» **Task brief**: Set down, please, without alteration, the lines of the entries below from the first through the one containing "On the small".

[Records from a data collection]
______

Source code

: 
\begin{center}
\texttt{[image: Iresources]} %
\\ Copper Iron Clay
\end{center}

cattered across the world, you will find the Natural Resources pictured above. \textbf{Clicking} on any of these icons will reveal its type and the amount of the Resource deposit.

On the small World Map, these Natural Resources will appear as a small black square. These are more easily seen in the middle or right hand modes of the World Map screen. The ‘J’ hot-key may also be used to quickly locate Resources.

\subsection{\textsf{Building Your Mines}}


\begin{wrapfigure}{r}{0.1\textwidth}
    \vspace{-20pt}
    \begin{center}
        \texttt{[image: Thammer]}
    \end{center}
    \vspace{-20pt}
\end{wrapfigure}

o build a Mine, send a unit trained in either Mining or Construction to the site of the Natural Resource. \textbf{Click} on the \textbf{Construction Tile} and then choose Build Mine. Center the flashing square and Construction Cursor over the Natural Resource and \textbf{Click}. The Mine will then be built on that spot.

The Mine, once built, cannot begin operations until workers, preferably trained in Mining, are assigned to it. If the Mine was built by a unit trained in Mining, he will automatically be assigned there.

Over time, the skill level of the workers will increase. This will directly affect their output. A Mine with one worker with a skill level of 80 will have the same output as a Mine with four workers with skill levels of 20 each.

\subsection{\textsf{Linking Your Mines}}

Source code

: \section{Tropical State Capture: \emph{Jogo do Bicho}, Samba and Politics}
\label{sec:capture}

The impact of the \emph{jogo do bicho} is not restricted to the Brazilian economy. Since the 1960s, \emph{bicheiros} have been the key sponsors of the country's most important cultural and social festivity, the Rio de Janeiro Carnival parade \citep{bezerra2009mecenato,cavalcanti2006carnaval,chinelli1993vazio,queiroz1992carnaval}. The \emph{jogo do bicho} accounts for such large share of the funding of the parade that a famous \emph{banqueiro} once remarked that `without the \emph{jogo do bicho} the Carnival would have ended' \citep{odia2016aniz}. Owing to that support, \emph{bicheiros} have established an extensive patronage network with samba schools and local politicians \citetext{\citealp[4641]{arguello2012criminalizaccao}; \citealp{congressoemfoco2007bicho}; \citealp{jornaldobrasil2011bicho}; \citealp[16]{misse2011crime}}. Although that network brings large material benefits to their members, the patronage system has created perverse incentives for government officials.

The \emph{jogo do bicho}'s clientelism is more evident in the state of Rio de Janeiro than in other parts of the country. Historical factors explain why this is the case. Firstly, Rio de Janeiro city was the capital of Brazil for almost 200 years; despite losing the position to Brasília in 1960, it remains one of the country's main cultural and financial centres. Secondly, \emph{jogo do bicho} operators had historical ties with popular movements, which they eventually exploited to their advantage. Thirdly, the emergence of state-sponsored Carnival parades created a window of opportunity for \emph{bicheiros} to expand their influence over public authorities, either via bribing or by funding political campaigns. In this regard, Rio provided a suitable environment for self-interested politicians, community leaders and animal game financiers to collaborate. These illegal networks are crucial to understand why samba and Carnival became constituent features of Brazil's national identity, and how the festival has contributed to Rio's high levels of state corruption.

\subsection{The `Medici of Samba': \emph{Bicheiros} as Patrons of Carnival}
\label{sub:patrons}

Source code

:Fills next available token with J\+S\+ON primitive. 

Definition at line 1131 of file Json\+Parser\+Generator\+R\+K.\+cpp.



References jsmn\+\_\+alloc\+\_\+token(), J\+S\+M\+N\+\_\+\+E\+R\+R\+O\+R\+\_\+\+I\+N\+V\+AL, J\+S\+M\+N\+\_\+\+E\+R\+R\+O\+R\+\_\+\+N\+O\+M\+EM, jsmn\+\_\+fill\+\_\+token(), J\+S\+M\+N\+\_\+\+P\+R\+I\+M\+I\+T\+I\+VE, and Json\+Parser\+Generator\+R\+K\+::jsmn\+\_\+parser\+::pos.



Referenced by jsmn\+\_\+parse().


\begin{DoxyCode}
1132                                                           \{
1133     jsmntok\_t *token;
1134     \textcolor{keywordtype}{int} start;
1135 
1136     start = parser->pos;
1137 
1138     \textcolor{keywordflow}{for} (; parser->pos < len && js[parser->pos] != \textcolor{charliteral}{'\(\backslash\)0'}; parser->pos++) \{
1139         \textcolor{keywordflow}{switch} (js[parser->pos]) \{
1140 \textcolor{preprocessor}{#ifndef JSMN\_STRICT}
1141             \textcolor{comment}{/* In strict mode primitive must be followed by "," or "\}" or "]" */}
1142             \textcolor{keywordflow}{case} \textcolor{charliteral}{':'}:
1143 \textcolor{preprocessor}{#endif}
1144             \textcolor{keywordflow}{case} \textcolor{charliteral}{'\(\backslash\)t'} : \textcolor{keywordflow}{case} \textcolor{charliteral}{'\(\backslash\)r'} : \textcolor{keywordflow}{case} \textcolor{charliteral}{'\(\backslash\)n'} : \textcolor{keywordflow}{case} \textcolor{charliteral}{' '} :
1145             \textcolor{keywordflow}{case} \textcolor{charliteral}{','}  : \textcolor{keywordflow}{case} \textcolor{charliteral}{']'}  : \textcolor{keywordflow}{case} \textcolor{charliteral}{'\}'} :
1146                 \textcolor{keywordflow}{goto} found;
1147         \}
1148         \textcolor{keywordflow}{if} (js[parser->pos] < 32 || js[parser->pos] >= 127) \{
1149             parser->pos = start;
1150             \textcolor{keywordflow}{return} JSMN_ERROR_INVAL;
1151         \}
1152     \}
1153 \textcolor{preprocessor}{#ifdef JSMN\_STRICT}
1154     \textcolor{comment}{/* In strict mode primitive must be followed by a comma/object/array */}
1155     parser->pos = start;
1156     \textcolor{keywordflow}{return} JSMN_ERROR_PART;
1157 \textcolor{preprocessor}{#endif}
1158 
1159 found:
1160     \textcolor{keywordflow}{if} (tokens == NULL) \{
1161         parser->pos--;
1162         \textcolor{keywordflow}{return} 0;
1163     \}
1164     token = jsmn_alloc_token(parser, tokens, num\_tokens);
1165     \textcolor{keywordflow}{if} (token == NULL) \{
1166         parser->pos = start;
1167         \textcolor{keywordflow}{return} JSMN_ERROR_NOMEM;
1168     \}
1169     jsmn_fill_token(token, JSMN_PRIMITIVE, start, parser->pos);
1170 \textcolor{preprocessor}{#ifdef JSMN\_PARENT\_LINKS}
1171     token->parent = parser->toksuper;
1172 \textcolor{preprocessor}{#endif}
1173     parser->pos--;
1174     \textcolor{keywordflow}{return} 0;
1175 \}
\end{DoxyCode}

______

» **Written response**:
Source code

: 
\begin{center}
\texttt{[image: Iresources]} %
\\ Copper Iron Clay
\end{center}

cattered across the world, you will find the Natural Resources pictured above. \textbf{Clicking} on any of these icons will reveal its type and the amount of the Resource deposit.

On the small World Map, these Natural Resources will appear as a small black square. These are more easily seen in the middle or right hand modes of the World Map screen. The ‘J’ hot-key may also be used to quickly locate Resources.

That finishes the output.